I defy you to name one other film that offers as much breakdancing, animated monsters, spandex, gushing blood, naked breasts and Bull from Night Court as the diabolically incompetent and massively entertaining Night Train to Terror. Destination? Hilarity!

It’s a horror anthology film, built out of one unfinished flick and two existing films severely edited to the point that they play like extended trailers. The wraparound segment has God and Mr. Satan — played, according to the credits, by Himself and Lu Sifer, respectively — sitting on a moving train, debating for the souls of each story’s characters, while a musical group with way too many guys wearing headbands and aerobic outfits sings the same damn song over and over and over in the next car.

The first case they pore over – the incomplete Scream Your Head Off – stars Barbarella’s John Philip Law as a salesman who ends up in a mental ward and is coerced by the hot middle-aged nurse to go out and drug young women so that they can be strapped to tables naked and have their internal organs harvested to the highest bidder. Oh, and Richard Moll is in it.

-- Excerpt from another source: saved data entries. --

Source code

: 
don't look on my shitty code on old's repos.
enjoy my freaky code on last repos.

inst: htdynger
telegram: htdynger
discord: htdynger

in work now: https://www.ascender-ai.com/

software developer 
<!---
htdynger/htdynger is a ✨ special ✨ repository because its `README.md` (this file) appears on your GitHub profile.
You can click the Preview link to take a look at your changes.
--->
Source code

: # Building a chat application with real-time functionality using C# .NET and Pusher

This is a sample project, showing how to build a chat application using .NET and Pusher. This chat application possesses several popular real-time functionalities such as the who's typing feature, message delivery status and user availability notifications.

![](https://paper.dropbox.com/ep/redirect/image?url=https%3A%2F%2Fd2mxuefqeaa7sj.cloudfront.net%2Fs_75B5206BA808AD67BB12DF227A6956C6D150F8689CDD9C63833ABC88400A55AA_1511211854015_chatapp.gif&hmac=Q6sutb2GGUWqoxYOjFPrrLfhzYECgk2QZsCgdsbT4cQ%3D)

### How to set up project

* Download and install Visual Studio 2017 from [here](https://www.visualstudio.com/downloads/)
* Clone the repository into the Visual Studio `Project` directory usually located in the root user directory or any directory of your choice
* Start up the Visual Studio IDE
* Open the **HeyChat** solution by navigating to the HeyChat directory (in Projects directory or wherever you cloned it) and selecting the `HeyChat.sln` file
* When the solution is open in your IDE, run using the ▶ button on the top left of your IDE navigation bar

Next comes the heavily abbreviated version of 1983’s Death Wish Club, in which Gretta, a skank with bad teeth, makes porno movies until she meets frat boy Glen. Gretta takes her new beau to a strange suicide club, at which one member is dispatched each time via some bizarre method, whether that be a giant winged beetle with a sting of death, electric-chair Russian roulette or lying in sleeping bags until your head is crushed by a wrecking ball.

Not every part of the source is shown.